Le samurai de l’espace
Le samurai de l’espace

Le samurai de l’espace

Leiji Matsumoto était une légende.

Malheureusement, il était une légende. Comme toute légende, il est mort. C’est ainsi que le 13 février 2023, le génial créateur d’Albator et de Galaxy Express 999 est entré dans les mémoires. Pour moi Matsumoto sera toujours le père d’Albator, qui fut l’un des grands personnages de mon enfance. J’ai été bercé par le générique :

Albator, Albator, du fond de la nuit d’or
Albator, Albator, de bâbord à tribord
Tu veilles sur la galaxie, sur la liberté aussi

Le bel Atlantis est ton vaisseau
Le pavillon noir est son drapeau
Bee-Bop, Nausicaa sont avec toi

Albator, Albator, le corsaire de l’espace
Albator, Albator, même si tu paraît de glace
Ton cœur est bon, ton cœur est grand
Pour tous les enfants.

Il y a quelque chose de gentiment naïf dans le générique, bien sûr. Après tout, l’anime Albator était réalisé pour des jeunes, à la différence du manga original.

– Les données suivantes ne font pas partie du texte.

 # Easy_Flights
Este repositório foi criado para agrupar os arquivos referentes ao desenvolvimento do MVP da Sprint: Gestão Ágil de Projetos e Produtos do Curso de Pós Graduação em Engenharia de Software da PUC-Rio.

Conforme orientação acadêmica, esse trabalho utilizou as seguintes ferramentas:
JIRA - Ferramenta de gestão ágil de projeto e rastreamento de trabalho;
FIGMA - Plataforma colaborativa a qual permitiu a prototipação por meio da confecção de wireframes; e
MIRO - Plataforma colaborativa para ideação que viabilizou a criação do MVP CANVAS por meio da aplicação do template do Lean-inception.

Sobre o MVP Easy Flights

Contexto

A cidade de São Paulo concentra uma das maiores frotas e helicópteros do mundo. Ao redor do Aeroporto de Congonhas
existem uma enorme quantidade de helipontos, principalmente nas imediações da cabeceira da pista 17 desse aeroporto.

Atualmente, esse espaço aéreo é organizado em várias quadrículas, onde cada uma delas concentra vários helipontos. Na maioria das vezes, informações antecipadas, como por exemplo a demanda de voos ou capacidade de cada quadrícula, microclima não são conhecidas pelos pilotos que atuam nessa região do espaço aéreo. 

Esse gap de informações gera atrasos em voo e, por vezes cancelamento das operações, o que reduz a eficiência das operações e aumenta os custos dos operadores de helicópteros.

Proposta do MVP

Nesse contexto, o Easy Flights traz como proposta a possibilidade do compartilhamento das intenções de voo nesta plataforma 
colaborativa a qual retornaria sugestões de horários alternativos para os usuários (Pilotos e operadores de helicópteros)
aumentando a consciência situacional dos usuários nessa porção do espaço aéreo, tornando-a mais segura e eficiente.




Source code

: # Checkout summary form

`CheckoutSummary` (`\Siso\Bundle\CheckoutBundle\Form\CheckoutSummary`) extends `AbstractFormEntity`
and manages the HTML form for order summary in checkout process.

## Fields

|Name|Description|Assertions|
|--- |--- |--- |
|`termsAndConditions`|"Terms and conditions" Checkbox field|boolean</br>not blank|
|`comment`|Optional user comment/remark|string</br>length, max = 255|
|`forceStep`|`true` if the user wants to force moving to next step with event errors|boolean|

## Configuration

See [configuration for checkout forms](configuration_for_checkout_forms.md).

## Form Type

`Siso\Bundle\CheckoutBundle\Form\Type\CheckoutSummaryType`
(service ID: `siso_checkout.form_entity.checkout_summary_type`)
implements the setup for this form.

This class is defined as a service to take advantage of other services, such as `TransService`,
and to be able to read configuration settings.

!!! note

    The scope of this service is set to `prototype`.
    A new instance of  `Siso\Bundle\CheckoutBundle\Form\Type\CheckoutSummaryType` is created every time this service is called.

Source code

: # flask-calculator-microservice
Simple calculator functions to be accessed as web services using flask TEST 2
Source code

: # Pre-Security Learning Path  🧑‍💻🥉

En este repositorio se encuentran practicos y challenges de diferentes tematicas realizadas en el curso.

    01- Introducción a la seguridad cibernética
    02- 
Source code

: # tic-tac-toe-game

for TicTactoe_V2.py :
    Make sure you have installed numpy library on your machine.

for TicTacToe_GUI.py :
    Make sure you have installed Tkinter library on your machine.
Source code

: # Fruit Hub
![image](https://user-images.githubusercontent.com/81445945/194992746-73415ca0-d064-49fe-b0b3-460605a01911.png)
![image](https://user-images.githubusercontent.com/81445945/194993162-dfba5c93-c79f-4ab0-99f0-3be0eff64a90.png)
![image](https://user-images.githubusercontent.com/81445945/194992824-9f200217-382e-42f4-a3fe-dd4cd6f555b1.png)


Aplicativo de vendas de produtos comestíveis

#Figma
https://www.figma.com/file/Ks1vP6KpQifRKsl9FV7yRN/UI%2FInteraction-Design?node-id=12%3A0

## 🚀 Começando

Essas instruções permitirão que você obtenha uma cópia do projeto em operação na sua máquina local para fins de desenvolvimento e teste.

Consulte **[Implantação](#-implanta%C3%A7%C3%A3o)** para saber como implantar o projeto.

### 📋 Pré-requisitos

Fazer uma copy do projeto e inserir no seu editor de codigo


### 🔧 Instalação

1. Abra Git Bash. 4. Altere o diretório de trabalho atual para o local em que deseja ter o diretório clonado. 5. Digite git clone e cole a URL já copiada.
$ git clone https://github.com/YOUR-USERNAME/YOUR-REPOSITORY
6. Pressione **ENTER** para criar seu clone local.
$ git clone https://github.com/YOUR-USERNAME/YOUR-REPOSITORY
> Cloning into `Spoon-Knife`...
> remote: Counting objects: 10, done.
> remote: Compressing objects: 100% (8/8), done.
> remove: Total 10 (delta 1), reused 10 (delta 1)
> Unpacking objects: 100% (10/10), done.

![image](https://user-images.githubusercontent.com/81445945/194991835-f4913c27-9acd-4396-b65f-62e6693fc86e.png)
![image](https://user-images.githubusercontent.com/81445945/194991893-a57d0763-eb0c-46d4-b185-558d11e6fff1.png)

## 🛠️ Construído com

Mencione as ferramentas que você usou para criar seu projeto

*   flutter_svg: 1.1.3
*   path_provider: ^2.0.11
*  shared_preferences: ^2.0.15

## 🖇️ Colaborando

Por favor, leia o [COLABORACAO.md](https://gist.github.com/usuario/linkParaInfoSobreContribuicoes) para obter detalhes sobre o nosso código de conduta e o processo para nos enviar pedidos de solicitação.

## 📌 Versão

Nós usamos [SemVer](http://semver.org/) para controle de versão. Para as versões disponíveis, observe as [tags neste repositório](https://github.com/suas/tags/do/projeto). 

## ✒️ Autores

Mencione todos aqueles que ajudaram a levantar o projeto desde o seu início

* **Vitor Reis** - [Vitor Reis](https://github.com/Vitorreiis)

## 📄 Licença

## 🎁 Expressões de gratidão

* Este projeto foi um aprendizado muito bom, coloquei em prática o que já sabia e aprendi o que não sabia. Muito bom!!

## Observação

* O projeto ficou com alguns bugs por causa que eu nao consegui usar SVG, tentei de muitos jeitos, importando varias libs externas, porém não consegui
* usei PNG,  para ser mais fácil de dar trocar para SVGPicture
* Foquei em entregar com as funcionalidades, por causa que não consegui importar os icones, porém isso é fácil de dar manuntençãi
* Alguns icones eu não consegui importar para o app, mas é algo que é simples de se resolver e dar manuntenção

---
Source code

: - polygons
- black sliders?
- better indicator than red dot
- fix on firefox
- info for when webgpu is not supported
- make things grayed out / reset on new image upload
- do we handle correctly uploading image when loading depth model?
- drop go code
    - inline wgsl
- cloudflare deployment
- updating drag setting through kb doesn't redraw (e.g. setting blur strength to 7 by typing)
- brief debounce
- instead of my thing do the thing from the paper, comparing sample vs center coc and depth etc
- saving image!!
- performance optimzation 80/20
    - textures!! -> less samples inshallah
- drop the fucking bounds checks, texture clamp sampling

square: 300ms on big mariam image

Parlons-en d’ailleurs, de l’original :

Ma mer est la mer de l’espace ;
Elle est mon désir sans limites.
Le chant de la Terre est mon chant
Ma terre natale,
Je ne peux pas l’abandonner.
Mon ami, même si je sais que la Terre
est une étoile sans lendemain
Je vais encore me battre pour la protéger
et continuer à me battre.
Je donnerai ma vie pour ce que je crois ;
Délaissant ma vie, je vis.
L’obscurité de l’espace est mon obscurité
mon champ de bataille, sans fin ;
Le crâne et les os sont mon drapeau
Marquant l’endroit où je vais mourir.
Mon ami, même si elle est devenue
une étoile sans lendemain,
Tu as aimé la Terre ;
Je ne vais pas rejeter cette planète.
Le vent de l’espace est mon vent,
mon errance éternelle ;
Un navire voguant dans le ciel
est mon bateau, mon âme irrépressible.
Mon ami, parce que je sais
que c’est une étoile sans lendemain,
Je me battrai seul ;
Délaissant ma vie, je vis.

Un poil différent non ! C’est beaucoup plus mélancolique, presque un peu noir. Certains verraient même une petite touche nihiliste. Albator erre sans fin dans une mer infinie, semée d’étoiles et de… rien ?

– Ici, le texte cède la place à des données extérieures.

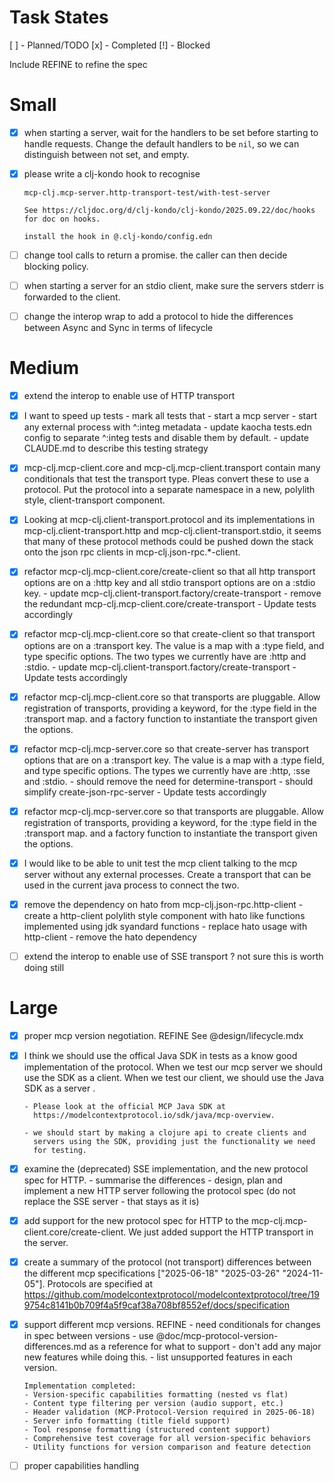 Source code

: # Task States

[ ] - Planned/TODO
[x] - Completed
[!] - Blocked

Include REFINE to refine the spec

# Small

- [x] when starting a server, wait for the handlers to be set before
      starting to handle requests.  Change the default handlers to be
     `nil`, so we can distinguish between not set, and empty.

- [x] please write a clj-kondo hook to recognise

	  mcp-clj.mcp-server.http-transport-test/with-test-server

      See https://cljdoc.org/d/clj-kondo/clj-kondo/2025.09.22/doc/hooks
      for doc on hooks.

	  install the hook in @.clj-kondo/config.edn

- [ ] change tool calls to return a promise.  the caller can
      then decide blocking policy.

- [ ] when starting a server for an stdio client, make sure the servers stderr
      is forwarded to the client.

- [ ] change the interop wrap to add a protocol to hide the differences
      between Async and Sync in terms of lifecycle

# Medium

- [x] extend the interop to enable use of HTTP transport

- [x] I want to speed up tests
       - mark all tests that
           - start a mcp server
		   - start any external process
         with ^:integ metadata
	   - update kaocha tests.edn config to separate ^:integ tests and
         disable them by default.
       - update CLAUDE.md to describe this testing strategy

- [x] mcp-clj.mcp-client.core and mcp-clj.mcp-client.transport contain
      many conditionals that test the transport type. Pleas convert
      these to use a protocol. Put the protocol into a separate
      namespace in a new, polylith style, client-transport component.

- [x] Looking at mcp-clj.client-transport.protocol and its
      implementations in mcp-clj.client-transport.http and
      mcp-clj.client-transport.stdio, it seems that many of these
      protocol methods could be pushed down the stack onto the json rpc
      clients in mcp-clj.json-rpc.*-client.

- [x] refactor mcp-clj.mcp-client.core/create-client so that all http
      transport options are on a :http key and all stdio transport
      options are on a :stdio key.
	  - update mcp-clj.client-transport.factory/create-transport
	  - remove the redundant mcp-clj.mcp-client.core/create-transport
	  - Update tests accordingly

- [x] refactor mcp-clj.mcp-client.core so that create-client so that
      transport options are on a :transport key.  The value is a map
      with a :type field, and type specific options. The two types we
      currently have are :http and :stdio.
	  - update mcp-clj.client-transport.factory/create-transport
	  - Update tests accordingly

- [x] refactor mcp-clj.mcp-client.core so that transports are pluggable.
      Allow registration of transports, providing a keyword, for the
      :type field in the :transport map. and a factory function to
      instantiate the transport given the options.

- [x] refactor mcp-clj.mcp-server.core so that create-server has
      transport options that are on a :transport key.  The value is a map
      with a :type field, and type specific options. The types we
      currently have are :http, :sse and :stdio.
	  - should remove the need for determine-transport
	  - should simplify create-json-rpc-server
	  - Update tests accordingly

- [x] refactor mcp-clj.mcp-server.core so that transports are pluggable.
      Allow registration of transports, providing a keyword, for the
      :type field in the :transport map. and a factory function to
      instantiate the transport given the options.

- [x] I would like to be able to unit test the mcp client talking to
      the mcp server without any external processes.  Create a transport
	  that can be used in the current java process to connect the two.

- [x] remove the dependency on hato from mcp-clj.json-rpc.http-client
       - create a http-client polylith style component with hato like
         functions implemented using jdk syandard functions
	   - replace hato usage with http-client
	   - remove the hato dependency

- [ ] extend the interop to enable use of SSE transport ? not sure this
      is worth doing still

# Large

- [x] proper mcp version negotiation. REFINE
      See @design/lifecycle.mdx

- [X] I think we should use the offical Java SDK in tests as a know good
      implementation of the protocol.  When we test our mcp server we should
	  use the SDK as a client.  When we test our client, we should use the
	  Java SDK as a server   .

      - Please look at the official MCP Java SDK at
        https://modelcontextprotocol.io/sdk/java/mcp-overview.

      - we should start by making a clojure api to create clients and
        servers using the SDK, providing just the functionality we need
        for testing.

- [x] examine the (deprecated) SSE implementation, and the new protocol spec for HTTP.
       - summarise the differences
	   - design, plan and implement a new HTTP server following the
         protocol spec (do not replace the SSE server - that stays as it
         is)

- [x]  add support for the new protocol spec for HTTP to the
       mcp-clj.mcp-client.core/create-client.  We just added support the
       HTTP transport in the server.

- [x] create a summary of the protocol (not transport) differences
      between the different mcp specifications ["2025-06-18"
      "2025-03-26" "2024-11-05"].
	  Protocols are specified at
	  https://github.com/modelcontextprotocol/modelcontextprotocol/tree/199754c8141b0b709f4a5f9caf38a708bf8552ef/docs/specification

- [x] support different mcp versions. REFINE
      - need conditionals for changes in spec between versions
	  - use @doc/mcp-protocol-version-differences.md as a reference for what to support
	  - don't add any major new features while doing this.
	  - list unsupported features in each version.

	  Implementation completed:
	  - Version-specific capabilities formatting (nested vs flat)
	  - Content type filtering per version (audio support, etc.)
	  - Header validation (MCP-Protocol-Version required in 2025-06-18)
	  - Server info formatting (title field support)
	  - Tool response formatting (structured content support)
	  - Comprehensive test coverage for all version-specific behaviors
	  - Utility functions for version comparison and feature detection


- [ ] proper capabilities handling
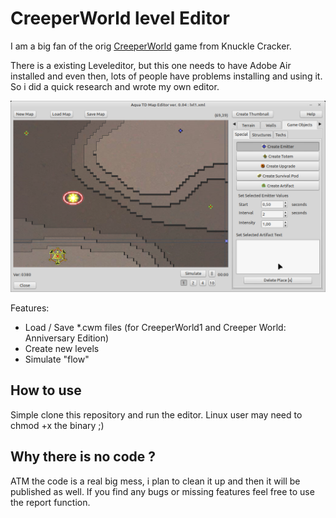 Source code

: # CreeperWorld level Editor

I am a big fan of the orig [CreeperWorld](https://knucklecracker.com/creeperworld/cw.php) game from Knuckle Cracker.

There is a existing Leveleditor, but this one needs to have Adobe Air installed and even then, lots of people have problems installing and using it. So i did a quick research and wrote my own editor. 

![Overview](preview.png)

Features:
- Load / Save *.cwm files (for CreeperWorld1 and Creeper World: Anniversary Edition)
- Create new levels
- Simulate "flow"

## How to use

Simple clone this repository and run the editor. Linux user may need to chmod +x the binary ;)

## Why there is no code ?
ATM the code is a real big mess, i plan to clean it up and then it will be published as well. If you find any bugs or missing features feel free to use the report function. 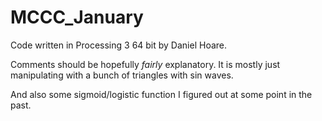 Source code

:# MCCC_January

Code written in Processing 3 64 bit by Daniel Hoare.

Comments should be hopefully *fairly* explanatory. It is mostly just manipulating with a bunch of triangles with sin waves.

And also some sigmoid/logistic function I figured out at some point in the past.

Ce n’est pas tout à fait cela, mais il y a parfois un brin de cette vision dans les trois tomes d’Albator que vous pouvez trouver (en anglais) sur le site Archive.org. Et à vrai dire… j’ai été marqué par la vision beaucoup moins “rose” que ce que l’anime français en a fait. Dans le récit de notre enfance, Albator se bat pour la terre… dans le manga, il se bat surtout pour ce qu’il en quoi il croit. Il se bat pour sa liberté. La valeur qui l’habite, c’est sa volonté personnelle.

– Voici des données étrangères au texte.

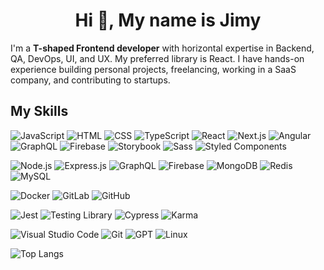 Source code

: <!-- - 👋 Hi, I’m @elVengador -->
<!-- - 👀 I’m interested in ... -->
<!-- - 🌱 I’m currently learning ... -->
<!-- - 💞️ I’m looking to collaborate on ... -->
<!-- - 📫 How to reach me ... -->


<h1 align="center">Hi 👋, My name is Jimy</h1>

I'm a **T-shaped Frontend developer** with horizontal expertise in Backend, QA, DevOps, UI, and UX. My preferred library is React.
I have hands-on experience building personal projects, freelancing, working in a SaaS company, and contributing to startups.

## My Skills

![JavaScript](https://img.shields.io/badge/-JavaScript-05122A?style=flat&logo=javascript)
![HTML](https://img.shields.io/badge/-HTML-05122A?style=flat&logo=html5)
![CSS](https://img.shields.io/badge/-CSS-05122A?style=flat&logo=css3&logoColor=1572B6)
![TypeScript](https://img.shields.io/badge/-TypeScript-05122A?style=flat&logo=typescript)
![React](https://img.shields.io/badge/-React-05122A?style=flat&logo=react)
![Next.js](https://img.shields.io/badge/-Next.js-05122A?style=flat&logo=next.js)
![Angular](https://img.shields.io/badge/-Angular-05122A?style=flat&logo=angular)
![GraphQL](https://img.shields.io/badge/-GraphQL-05122A?style=flat&logo=graphql)
![Firebase](https://img.shields.io/badge/-Firebase-05122A?style=flat&logo=firebase)
![Storybook](https://img.shields.io/badge/-Storybook-05122A?style=flat&logo=storybook)
![Sass](https://img.shields.io/badge/-Sass-05122A?style=flat&logo=sass)
![Styled Components](https://img.shields.io/badge/-Styled_Components-05122A?style=flat&logo=styled-components)


![Node.js](https://img.shields.io/badge/-Node.js-05122A?style=flat&logo=node.js)
![Express.js](https://img.shields.io/badge/-Express.js-05122A?style=flat&logo=express)
![GraphQL](https://img.shields.io/badge/-GraphQL-05122A?style=flat&logo=graphql)
![Firebase](https://img.shields.io/badge/-Firebase-05122A?style=flat&logo=firebase)
![MongoDB](https://img.shields.io/badge/-MongoDB-05122A?style=flat&logo=mongodb)
![Redis](https://img.shields.io/badge/-Redis-05122A?style=flat&logo=redis)
![MySQL](https://img.shields.io/badge/-MySQL-05122A?style=flat&logo=mysql)


![Docker](https://img.shields.io/badge/-Docker-05122A?style=flat&logo=docker)
![GitLab](https://img.shields.io/badge/-GitLab-05122A?style=flat&logo=gitlab)
![GitHub](https://img.shields.io/badge/-GitHub-05122A?style=flat&logo=github)


![Jest](https://img.shields.io/badge/-Jest-05122A?style=flat&logo=jest)
![Testing Library](https://img.shields.io/badge/-Testing_Library-05122A?style=flat&logo=testing-library)
![Cypress](https://img.shields.io/badge/-Cypress-05122A?style=flat&logo=cypress)
![Karma](https://img.shields.io/badge/-Karma-05122A?style=flat&logo=karma)


![Visual Studio Code](https://img.shields.io/badge/-Visual_Studio_Code-05122A?style=flat&logo=visual-studio-code)
![Git](https://img.shields.io/badge/-Git-05122A?style=flat&logo=git)
![GPT](https://img.shields.io/badge/-GPT-05122A?style=flat&logo=)
![Linux](https://img.shields.io/badge/-Linux-05122A?style=flat&logo=linux)

![Top Langs](https://github-readme-stats.vercel.app/api/top-langs/?username=elVengador&layout=compact)
<!--
![Jimy's GitHub stats](https://github-readme-stats.vercel.app/api?username=elVengador&show=prs_merged_percentage&hide=contribs)
-->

Le refrain d’Albator est sans ambiguïté : “Je vis en homme libre sous la bannière de la liberté.” Tout est dit ! Et parfois, surtout dans le volume 1, la liberté du pirate de l’espace se double de ce nihilisme qui se dévoile peu à peu : “Je navigue une mer sans lendemains.” L’espace est vaste, un vaste vide, vide et froid.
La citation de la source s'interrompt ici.